= WORK REQUIRED =
Report each line below that carries the word "starting".

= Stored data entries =
● ● ● ● ● ● ●

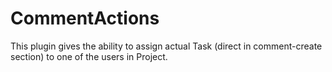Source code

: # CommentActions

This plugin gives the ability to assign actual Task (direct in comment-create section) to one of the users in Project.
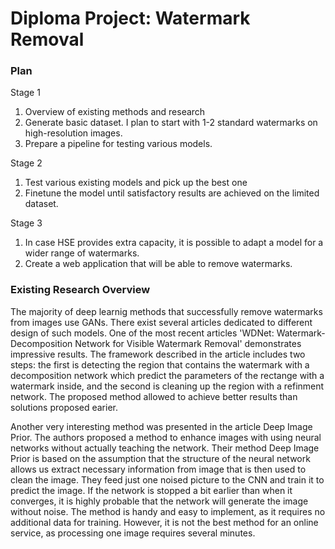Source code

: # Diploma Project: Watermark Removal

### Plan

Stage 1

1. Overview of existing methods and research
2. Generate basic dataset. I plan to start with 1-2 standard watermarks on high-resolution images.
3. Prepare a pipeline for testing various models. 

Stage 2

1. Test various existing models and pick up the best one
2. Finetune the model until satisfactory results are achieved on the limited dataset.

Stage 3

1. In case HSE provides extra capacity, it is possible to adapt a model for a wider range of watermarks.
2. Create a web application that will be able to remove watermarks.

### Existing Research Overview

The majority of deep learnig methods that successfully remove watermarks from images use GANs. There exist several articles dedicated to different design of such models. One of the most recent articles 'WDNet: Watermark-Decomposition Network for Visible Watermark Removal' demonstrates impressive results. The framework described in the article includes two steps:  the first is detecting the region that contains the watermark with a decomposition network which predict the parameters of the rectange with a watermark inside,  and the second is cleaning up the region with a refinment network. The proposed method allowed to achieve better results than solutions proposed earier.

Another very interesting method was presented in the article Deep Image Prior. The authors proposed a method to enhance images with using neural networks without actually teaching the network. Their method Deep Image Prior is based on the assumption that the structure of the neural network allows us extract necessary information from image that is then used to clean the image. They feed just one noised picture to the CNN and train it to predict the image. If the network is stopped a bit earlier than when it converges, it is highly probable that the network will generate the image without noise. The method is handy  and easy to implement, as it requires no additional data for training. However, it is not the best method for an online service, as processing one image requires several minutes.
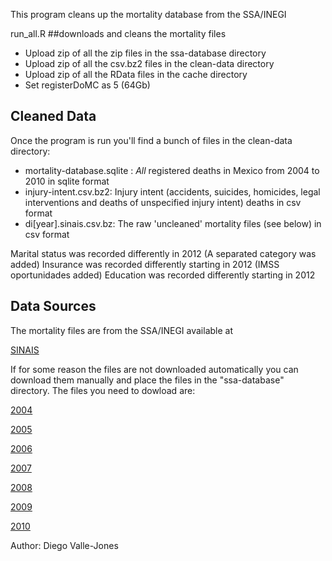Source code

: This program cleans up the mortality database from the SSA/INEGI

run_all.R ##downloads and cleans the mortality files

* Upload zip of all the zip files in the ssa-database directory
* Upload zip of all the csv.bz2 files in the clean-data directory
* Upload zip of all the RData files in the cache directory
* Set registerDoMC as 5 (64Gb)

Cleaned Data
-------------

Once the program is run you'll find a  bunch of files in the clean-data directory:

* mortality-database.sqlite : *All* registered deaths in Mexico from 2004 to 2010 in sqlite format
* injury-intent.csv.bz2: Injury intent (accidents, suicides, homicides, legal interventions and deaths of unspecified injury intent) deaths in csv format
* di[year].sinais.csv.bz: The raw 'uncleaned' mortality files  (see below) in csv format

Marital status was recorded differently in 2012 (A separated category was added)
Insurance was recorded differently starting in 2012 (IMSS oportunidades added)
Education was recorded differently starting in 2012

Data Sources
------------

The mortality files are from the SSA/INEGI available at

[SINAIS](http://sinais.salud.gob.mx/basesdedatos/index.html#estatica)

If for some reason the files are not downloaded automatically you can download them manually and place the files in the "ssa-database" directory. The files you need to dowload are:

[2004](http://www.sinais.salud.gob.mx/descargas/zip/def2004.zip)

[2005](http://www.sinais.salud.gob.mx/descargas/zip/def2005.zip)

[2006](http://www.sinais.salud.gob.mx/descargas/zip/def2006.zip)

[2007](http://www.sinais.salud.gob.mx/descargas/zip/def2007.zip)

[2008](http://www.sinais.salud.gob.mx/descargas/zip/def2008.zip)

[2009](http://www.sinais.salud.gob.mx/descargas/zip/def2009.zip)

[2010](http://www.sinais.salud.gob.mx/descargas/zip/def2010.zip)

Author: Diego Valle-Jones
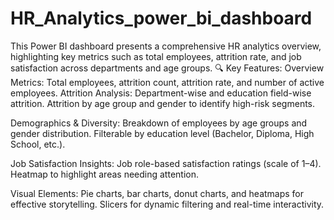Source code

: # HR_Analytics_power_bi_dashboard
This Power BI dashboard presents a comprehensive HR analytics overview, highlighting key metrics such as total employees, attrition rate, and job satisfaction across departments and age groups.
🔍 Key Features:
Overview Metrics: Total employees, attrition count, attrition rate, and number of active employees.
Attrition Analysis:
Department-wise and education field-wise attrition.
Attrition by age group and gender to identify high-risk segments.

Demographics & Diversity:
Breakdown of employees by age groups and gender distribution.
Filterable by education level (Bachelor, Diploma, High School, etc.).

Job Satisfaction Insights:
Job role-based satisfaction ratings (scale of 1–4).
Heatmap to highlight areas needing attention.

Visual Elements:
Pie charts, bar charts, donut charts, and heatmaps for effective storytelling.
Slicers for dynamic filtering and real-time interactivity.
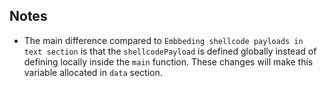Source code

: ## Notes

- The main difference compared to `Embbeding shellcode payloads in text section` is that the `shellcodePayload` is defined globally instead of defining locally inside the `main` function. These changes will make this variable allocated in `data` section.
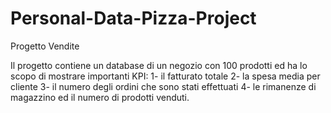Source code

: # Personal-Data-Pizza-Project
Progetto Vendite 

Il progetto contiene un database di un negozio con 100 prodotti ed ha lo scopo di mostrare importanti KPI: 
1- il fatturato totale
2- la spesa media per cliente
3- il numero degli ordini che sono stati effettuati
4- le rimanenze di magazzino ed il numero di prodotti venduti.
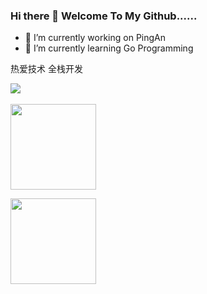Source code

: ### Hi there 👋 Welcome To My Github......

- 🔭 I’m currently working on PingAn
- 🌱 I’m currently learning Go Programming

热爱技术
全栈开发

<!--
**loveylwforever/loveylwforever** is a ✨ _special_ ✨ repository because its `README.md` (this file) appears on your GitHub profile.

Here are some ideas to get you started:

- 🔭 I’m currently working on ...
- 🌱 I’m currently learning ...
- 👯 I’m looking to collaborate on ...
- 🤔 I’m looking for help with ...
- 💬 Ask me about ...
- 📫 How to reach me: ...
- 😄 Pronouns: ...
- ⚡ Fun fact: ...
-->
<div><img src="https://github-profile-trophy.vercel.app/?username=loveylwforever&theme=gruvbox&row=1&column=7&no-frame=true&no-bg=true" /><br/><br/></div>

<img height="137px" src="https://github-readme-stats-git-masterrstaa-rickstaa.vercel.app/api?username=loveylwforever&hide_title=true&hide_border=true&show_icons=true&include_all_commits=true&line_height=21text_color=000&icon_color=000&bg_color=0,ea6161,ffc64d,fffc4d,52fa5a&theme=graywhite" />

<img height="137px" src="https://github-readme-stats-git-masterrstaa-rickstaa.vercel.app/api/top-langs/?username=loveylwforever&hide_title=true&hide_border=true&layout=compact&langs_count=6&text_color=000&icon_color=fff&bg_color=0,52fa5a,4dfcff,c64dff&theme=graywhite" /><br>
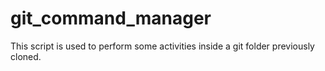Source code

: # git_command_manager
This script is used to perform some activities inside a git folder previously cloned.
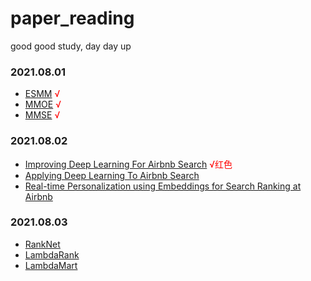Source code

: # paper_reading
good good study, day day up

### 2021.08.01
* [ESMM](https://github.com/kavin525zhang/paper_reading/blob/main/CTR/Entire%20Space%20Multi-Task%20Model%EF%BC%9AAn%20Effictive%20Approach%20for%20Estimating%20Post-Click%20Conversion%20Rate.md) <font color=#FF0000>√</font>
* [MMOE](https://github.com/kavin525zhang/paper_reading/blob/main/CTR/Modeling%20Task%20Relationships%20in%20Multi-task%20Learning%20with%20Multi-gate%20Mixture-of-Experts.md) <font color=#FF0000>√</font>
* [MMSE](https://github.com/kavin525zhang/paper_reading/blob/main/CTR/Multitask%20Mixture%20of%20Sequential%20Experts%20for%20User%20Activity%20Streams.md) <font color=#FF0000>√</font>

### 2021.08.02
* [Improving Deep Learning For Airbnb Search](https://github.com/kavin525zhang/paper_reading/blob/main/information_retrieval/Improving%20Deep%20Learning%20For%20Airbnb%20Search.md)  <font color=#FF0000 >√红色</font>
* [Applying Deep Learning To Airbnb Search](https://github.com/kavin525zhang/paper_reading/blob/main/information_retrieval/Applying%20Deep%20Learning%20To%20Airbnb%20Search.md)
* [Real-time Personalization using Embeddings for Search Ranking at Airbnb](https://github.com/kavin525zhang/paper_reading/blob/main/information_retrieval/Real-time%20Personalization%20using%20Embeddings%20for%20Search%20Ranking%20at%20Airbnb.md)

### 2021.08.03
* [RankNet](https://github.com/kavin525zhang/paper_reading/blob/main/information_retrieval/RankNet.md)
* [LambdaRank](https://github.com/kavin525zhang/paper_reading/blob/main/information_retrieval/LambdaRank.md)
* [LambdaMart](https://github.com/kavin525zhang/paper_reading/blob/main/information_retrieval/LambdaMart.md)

● ● ● ● ● ● ●

= TASK RESULT =
Insurance was recorded differently starting in 2012 (IMSS oportunidades added)
Education was recorded differently starting in 2012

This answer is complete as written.